Thats crazy - What kind of Alchemy is used by the assesors office?
+1It may just be arithmetic, no alchemy at all.
For many (most? all the ones I've lived in) municipalities, the assessed value is just one part of the equation. The other is the total tax amount for the municipality. So the assessed value is just a way to split the total bill up across all taxpayers. Imaginary examples:
Imagine a municipality with only two homes. Each is assessed at $500,000, and the total tax bill for the municipality is $10,000. So they each pay $5,000. Next year, each is assessed at $450,000, but taxes have increased to $12,000 total. So they each pay $6,000. So the tax bill goes up, even though assessed value went down.

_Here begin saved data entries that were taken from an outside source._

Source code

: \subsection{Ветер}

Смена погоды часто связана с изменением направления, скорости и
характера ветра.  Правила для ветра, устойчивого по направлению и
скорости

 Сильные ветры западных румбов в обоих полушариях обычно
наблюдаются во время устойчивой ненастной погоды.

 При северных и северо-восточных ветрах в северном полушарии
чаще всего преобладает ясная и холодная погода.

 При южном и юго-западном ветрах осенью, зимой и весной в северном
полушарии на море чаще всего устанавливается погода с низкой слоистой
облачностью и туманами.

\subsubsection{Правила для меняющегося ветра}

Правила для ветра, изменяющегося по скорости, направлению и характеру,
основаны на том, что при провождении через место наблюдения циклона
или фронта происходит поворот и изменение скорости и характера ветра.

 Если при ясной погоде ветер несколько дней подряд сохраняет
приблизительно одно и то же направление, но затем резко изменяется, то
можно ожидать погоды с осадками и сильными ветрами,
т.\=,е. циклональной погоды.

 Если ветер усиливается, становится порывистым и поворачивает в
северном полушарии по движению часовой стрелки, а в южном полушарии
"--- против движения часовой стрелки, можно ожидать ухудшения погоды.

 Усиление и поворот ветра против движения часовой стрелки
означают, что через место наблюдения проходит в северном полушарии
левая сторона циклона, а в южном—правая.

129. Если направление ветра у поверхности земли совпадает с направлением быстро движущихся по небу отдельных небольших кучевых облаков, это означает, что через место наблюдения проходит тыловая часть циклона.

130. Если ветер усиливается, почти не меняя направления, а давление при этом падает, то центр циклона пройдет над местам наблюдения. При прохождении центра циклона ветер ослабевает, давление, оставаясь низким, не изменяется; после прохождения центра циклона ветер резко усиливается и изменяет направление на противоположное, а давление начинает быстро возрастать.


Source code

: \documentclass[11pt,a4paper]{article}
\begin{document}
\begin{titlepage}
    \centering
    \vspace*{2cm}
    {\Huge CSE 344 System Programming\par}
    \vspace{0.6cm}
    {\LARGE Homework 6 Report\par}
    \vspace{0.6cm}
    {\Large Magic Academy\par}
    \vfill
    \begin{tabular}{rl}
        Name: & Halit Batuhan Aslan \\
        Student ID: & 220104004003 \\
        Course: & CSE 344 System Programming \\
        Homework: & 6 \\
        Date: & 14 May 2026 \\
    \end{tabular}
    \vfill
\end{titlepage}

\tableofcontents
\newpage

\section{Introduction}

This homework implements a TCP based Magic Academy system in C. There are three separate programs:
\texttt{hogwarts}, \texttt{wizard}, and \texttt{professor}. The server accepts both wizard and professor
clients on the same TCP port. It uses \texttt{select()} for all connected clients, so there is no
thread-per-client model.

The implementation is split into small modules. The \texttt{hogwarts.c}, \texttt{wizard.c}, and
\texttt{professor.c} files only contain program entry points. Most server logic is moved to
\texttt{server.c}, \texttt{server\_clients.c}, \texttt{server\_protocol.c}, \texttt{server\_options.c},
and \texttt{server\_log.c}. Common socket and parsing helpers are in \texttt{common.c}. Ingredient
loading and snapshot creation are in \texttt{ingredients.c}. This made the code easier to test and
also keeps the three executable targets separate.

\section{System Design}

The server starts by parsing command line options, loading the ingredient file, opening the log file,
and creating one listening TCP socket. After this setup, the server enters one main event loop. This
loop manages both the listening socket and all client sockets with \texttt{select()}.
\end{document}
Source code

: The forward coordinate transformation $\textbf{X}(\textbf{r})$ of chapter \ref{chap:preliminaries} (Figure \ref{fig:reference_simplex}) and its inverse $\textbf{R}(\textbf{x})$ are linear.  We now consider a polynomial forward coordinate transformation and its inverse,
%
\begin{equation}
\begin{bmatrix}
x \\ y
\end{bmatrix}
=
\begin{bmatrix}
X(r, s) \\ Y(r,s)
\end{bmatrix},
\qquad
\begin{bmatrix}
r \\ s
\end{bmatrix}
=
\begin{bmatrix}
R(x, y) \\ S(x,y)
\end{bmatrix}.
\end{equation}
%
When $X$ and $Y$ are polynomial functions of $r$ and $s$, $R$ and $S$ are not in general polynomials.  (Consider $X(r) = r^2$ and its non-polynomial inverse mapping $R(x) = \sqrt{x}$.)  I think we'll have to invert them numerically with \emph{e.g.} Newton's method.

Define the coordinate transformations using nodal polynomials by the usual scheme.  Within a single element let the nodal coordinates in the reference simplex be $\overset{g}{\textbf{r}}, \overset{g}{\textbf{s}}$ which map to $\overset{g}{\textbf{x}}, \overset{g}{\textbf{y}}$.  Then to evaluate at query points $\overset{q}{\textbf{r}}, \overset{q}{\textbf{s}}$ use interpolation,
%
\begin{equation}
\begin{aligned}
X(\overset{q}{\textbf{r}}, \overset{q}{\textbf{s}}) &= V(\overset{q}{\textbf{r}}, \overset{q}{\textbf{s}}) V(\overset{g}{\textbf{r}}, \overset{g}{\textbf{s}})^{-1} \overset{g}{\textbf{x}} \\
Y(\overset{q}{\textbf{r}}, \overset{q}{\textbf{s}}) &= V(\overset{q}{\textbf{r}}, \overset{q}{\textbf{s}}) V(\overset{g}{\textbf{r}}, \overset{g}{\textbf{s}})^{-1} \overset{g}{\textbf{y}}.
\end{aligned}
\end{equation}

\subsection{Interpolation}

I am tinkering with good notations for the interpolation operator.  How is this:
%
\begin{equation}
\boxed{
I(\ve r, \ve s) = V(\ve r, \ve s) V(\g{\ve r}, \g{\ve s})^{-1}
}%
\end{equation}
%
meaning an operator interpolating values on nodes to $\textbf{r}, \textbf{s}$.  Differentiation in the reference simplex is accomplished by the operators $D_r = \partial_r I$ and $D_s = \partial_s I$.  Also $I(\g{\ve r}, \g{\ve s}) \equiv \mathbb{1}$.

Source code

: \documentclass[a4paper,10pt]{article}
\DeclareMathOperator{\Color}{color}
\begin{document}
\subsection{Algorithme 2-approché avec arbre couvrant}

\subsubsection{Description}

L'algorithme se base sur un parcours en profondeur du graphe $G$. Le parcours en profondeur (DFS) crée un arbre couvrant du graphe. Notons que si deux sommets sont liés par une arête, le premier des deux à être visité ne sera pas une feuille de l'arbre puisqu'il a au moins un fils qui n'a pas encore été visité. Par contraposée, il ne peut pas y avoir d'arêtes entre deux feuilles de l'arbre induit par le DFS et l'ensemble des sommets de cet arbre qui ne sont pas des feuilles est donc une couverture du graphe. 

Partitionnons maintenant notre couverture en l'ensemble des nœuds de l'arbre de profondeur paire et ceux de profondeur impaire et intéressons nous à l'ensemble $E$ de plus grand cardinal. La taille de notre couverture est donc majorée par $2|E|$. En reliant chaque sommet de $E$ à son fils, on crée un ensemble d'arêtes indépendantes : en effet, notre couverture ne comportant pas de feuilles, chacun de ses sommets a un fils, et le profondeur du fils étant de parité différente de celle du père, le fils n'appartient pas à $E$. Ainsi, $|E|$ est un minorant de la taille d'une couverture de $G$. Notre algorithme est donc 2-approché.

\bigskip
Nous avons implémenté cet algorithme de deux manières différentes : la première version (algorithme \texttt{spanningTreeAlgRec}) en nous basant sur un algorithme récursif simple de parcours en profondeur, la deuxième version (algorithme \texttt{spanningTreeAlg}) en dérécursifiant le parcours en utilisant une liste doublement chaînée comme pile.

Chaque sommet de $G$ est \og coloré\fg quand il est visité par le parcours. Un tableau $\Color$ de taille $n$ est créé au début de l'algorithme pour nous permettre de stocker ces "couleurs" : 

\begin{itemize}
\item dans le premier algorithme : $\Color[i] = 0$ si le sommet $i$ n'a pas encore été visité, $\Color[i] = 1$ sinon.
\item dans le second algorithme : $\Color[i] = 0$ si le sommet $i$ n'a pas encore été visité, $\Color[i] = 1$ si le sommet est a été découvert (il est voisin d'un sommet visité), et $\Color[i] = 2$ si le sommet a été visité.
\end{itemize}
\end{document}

I discussed this with my County tax assessor, and she said that was right, and that very few people actually understand this. But your municipality may be different.
-ERD50
....Imagine a municipality with only two homes. Each is assessed at $500,000, and the total tax bill for the municipality is $10,000. So they each pay $5,000. Next year, each is assessed at $450,000, but taxes have increased to $12,000 total. So they each pay $6,000. So the tax bill goes up, even though assessed value went down.
I discussed this with my County tax assessor, and she said that was right, and that very few people actually understand this. But your municipality may be different.
-ERD50
Yup, that's the way it works. Total budget divided by grand list = tax rate and tax rate * your assessed value = your tax bill.
Right, but part of the Illinois "alchemy" is that they are one of the states that uses a strange "taxable value" number that does not match reality.
Other states use real market data. In NC, they reassess every few years, so the data can get stale, but was at least correlated to actual market value one time. Other states reassess every year to market value.
But for Illinois? That assessed value is very strange in relation to market values. It is just a fraction of market value.
First, I'm not sure it's an 'Illinois' thing - my property taxes are paid to my local county, districts (Fire, Library, School, etc) and my city. Maybe state law defines some of this, I don't know.
My bill clearly states that asses value is 1/3 'market value' - so just multiply by 3.
Yet ! States broke. BTW 5% isn't insignificant when everything else has gone up including having to pay tolls to drive anywhere.
IN is not necessarily cheaper than IL when you consider retirement income tax. If IL changes their laws on not taxing retirement income, then we would consider moving.IL is one high state to live in. Once you retire IN looks good since it is so close.